As pointed out in the comments, there is no way to make it safe, as methyl vinyl ketone itself is a very nasty compound.
I am also not an expert on organic synthesis, but I found some procedures, that might help you in adopting a synthetic route. The one you suggested might work, but be aware, that you are dealing with a methyl ketone, which can undergo the haloform reaction quite easily.
For example, in  they describe the bromination with bromine and absolute methanol at the methyl group for 3-methyl-2-butanone at a nice moderate temperature range 0-10 °C. The yield is 95%. But this is not what you want. Adding an acid as catalyst might work in your favour though, as after protonation the partial positive charge is better stabilised at the higher substituted carbon.
In  they use N-bromosuccinimide and aqueous hydrogen bromide to introduce the halogen in α position. They convert hexanoic acid with thionylchlorid to the acid chloride and subsequently to 2-bromohaxanoylchloride. The reaction takes place in the also quite nasty carbon tetrachloride at about 85 °C. This might also work for your system, it's a bit warmer than you expected though.
In  they use sulfuryl chloride in carbon tetrachloride to convert pantane-3-one to 2-chloropentane-3-one at about 45 °C with about 80% yield. How selective this will work with an asymmetric ketone is not clear.

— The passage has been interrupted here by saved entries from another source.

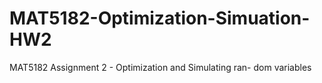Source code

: # MAT5182-Optimization-Simuation-HW2
MAT5182 Assignment 2 - Optimization and Simulating ran- dom variables

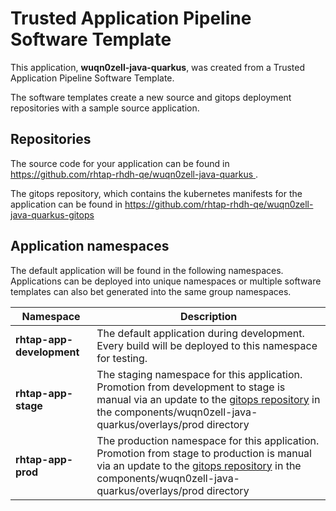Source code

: # Trusted Application Pipeline Software Template

This application, **wuqn0zell-java-quarkus**, was created from a Trusted Application Pipeline Software Template.

The software templates create a new source and gitops deployment repositories with a sample source application. 

## Repositories

The source code for your application can be found in [https://github.com/rhtap-rhdh-qe/wuqn0zell-java-quarkus ](https://github.com/rhtap-rhdh-qe/wuqn0zell-java-quarkus ).
 
The gitops repository, which contains the kubernetes manifests for the application can be found in 
[https://github.com/rhtap-rhdh-qe/wuqn0zell-java-quarkus-gitops ](https://github.com/rhtap-rhdh-qe/wuqn0zell-java-quarkus-gitops ) 

## Application namespaces 

The default application will be found in the following namespaces. Applications can be deployed into unique namespaces or multiple software templates can also bet generated into the same group namespaces.  

|  Namespace   |  Description   |  
| -------- | -------- |   
| **rhtap-app-development** | The default application during development. Every build will be deployed to this namespace for testing. | 
| **rhtap-app-stage** | The staging namespace for this application. Promotion from development to stage is manual via an update to the [gitops repository](https://github.com/rhtap-rhdh-qe/wuqn0zell-java-quarkus-gitops ) in the components/wuqn0zell-java-quarkus/overlays/prod directory |  
| **rhtap-app-prod** | The production namespace for this application. Promotion from stage to production is manual via an update to the [gitops repository](https://github.com/rhtap-rhdh-qe/wuqn0zell-java-quarkus-gitops ) in the components/wuqn0zell-java-quarkus/overlays/prod directory |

Once you have obtained the 3-halogeno-butan-2-one, things will not get easier. I found a patent , where they convert 3-chlorobutan-2-one via pyrolysis with sodium acetate at 500-550 °C.
I could not find a reference for an elimination, but that should also work as long as you use a bulky base.
Wikipedia  has a different route for the synthesis, which might be a bit more economical and easier.
Well, good luck!
- Org. Synth. 1976, 55, 24.
- Org. Synth. 1976, 55, 27.
- Org. Synth. 2002, 79, 251.
- J. R. Long: Preparation of methyl vinyl ketone. US 2256149 A, 16. 09. 1941.